▶ Dataset records
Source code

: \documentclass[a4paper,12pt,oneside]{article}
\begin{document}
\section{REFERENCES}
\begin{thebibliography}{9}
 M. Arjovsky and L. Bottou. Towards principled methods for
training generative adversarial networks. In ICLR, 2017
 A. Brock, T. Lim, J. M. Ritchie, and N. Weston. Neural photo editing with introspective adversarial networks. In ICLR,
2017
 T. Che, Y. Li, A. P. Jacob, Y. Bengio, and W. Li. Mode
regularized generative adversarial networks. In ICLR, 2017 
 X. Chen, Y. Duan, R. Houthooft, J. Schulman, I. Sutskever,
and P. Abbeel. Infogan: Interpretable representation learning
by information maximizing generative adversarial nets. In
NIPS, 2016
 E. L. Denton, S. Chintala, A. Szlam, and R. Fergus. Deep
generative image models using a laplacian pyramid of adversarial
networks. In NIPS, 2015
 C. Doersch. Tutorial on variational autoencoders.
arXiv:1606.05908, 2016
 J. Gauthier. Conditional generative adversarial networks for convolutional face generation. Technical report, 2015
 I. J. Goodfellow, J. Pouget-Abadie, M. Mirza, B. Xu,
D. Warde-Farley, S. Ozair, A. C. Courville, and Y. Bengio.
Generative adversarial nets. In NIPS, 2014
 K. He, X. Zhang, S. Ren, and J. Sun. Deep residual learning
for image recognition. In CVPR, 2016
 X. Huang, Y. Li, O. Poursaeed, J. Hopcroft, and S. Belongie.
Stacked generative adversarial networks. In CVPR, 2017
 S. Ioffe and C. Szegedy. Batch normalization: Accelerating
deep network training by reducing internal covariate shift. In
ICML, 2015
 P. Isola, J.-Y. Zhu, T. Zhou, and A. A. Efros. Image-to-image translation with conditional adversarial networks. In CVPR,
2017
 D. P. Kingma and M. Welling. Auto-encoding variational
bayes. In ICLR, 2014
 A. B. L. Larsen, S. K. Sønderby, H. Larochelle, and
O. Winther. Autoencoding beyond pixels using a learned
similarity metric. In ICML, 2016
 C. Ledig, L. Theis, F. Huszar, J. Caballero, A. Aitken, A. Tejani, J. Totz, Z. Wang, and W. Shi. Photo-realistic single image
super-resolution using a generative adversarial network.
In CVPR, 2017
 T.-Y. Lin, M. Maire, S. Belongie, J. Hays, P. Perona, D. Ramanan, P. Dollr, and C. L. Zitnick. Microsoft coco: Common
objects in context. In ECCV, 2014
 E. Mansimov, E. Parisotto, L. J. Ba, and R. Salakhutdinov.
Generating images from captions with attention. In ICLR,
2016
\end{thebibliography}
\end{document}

▶ Exercise
Check each line of the data above for the word "learning", then state how many lines have it. Give the number alone.

▶ Solved problem
2